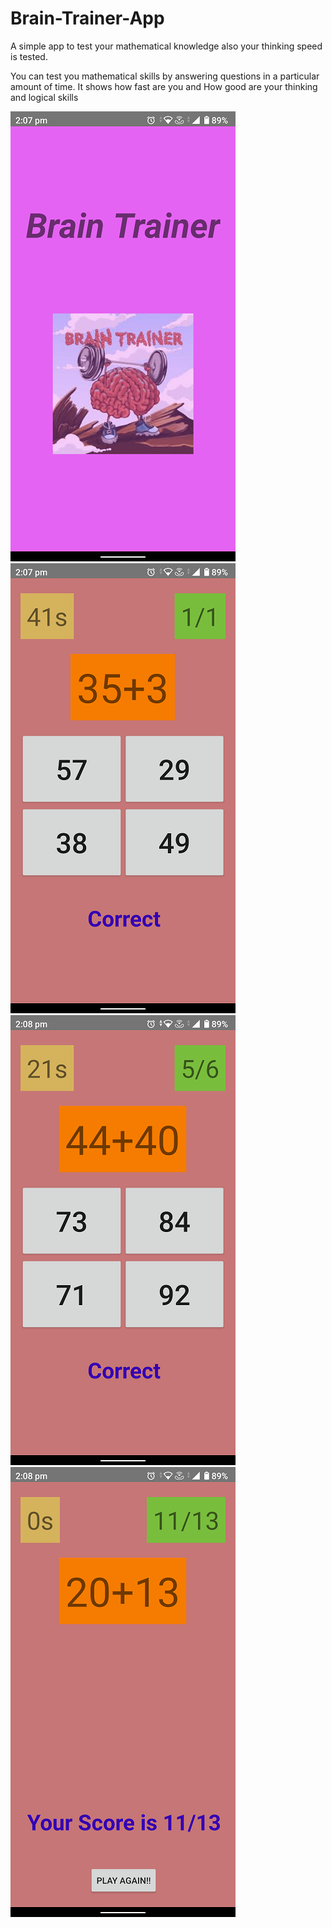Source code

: # Brain-Trainer-App
A simple app to test your mathematical knowledge also your thinking speed is tested.

You can test you mathematical skills by answering questions in a particular amount of time.
It shows how fast are you and How good are your thinking and logical skills

![](Brain/pic4.png)  ![](Brain/pic3.png) ![](Brain/pic2.png) ![](Brain/pic1.png)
※ ※ ※
Go through the material and copy each line in which the word "thinking" occurs.

A simple app to test your mathematical knowledge also your thinking speed is tested.
It shows how fast are you and How good are your thinking and logical skills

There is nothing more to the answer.